## [WORK ITEM]
If a line of the records contains the string "button", copy it out.
#####
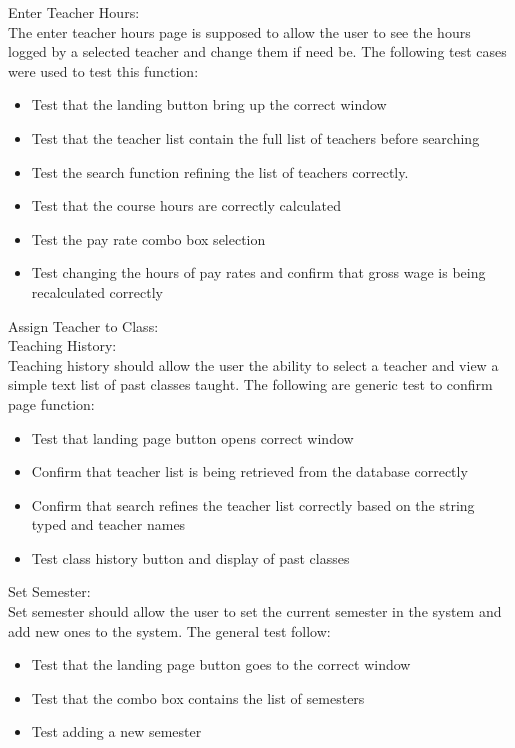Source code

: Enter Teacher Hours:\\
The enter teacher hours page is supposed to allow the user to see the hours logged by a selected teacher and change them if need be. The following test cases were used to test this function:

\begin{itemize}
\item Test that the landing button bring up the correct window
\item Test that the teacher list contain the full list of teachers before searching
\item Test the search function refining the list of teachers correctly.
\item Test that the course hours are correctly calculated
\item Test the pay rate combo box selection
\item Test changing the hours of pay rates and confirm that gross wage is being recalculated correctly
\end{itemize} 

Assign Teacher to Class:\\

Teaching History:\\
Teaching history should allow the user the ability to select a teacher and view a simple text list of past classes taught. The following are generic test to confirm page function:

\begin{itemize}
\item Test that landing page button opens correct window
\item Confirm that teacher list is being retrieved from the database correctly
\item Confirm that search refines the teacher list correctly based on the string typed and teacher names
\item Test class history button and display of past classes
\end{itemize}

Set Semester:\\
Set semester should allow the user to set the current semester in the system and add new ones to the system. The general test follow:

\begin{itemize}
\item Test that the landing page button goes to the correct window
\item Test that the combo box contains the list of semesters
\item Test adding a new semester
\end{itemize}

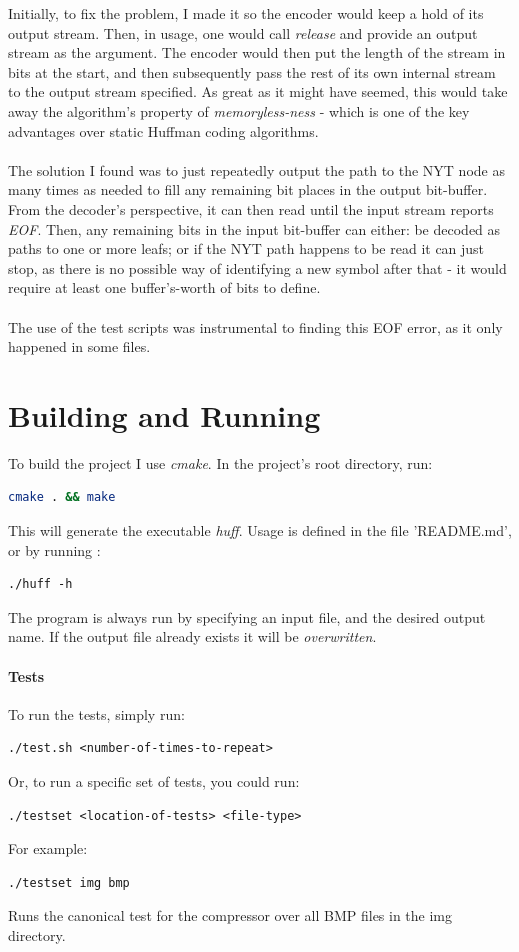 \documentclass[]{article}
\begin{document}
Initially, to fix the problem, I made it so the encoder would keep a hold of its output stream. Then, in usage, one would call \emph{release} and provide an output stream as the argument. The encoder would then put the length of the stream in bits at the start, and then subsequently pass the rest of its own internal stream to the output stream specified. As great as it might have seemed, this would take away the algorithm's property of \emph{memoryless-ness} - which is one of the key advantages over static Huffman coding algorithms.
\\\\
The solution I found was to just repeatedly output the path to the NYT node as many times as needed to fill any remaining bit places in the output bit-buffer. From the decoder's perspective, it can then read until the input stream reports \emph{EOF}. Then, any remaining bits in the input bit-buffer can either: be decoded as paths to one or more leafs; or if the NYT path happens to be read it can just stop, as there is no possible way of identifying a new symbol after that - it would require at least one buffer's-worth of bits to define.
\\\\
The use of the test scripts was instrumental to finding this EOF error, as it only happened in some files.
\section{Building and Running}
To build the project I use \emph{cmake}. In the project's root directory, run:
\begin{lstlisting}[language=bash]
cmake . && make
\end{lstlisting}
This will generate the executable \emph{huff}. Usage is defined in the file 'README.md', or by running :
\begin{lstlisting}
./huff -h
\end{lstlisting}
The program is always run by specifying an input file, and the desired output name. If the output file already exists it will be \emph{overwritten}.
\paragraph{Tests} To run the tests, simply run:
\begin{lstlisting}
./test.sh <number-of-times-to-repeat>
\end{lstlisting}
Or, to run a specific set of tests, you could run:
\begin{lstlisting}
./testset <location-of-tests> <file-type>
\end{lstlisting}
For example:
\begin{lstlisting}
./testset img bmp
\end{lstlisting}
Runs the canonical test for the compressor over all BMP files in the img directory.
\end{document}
#####
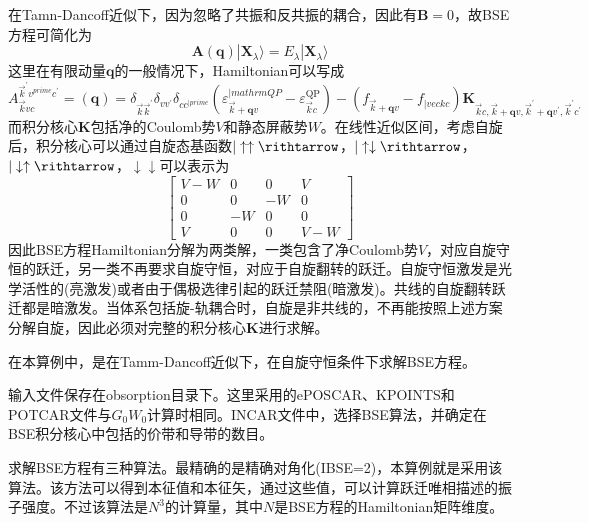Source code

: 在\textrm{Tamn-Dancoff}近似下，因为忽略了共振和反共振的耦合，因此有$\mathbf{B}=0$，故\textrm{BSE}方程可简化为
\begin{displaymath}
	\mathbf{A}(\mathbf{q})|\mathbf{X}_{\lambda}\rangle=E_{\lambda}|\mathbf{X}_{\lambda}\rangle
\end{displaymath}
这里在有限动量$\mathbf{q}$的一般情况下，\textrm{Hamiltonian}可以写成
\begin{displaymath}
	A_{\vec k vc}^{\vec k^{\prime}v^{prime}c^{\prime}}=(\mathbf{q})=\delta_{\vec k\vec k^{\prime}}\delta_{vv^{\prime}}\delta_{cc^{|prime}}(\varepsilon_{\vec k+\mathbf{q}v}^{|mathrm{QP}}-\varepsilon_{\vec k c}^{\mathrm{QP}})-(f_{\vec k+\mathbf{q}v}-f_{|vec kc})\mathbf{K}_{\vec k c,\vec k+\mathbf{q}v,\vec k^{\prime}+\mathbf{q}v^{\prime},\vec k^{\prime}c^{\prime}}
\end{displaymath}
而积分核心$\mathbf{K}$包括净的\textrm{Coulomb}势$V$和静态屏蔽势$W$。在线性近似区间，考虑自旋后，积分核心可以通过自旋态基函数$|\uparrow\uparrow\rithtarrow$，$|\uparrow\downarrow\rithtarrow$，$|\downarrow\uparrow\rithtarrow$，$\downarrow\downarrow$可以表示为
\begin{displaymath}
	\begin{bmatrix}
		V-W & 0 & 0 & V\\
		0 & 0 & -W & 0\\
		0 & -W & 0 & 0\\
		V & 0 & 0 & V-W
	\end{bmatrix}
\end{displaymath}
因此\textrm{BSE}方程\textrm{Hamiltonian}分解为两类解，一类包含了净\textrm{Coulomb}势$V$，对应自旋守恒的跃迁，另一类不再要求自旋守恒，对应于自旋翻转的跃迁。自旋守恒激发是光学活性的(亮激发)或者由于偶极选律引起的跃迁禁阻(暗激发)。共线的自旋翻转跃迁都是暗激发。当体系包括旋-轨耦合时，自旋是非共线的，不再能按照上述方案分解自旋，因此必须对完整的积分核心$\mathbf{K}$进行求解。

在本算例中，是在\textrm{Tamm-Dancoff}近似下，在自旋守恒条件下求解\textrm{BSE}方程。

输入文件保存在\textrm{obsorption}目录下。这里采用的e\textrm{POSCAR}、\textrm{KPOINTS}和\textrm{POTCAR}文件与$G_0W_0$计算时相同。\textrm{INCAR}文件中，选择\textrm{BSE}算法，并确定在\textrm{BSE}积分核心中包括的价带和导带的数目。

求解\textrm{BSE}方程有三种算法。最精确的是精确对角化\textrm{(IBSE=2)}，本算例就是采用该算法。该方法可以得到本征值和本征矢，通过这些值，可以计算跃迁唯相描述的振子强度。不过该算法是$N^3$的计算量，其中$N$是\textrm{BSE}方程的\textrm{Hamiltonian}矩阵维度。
#####
## [WORKED SOLUTION]
\item Test that the landing button bring up the correct window
\item Test that landing page button opens correct window
\item Test class history button and display of past classes
\item Test that the landing page button goes to the correct window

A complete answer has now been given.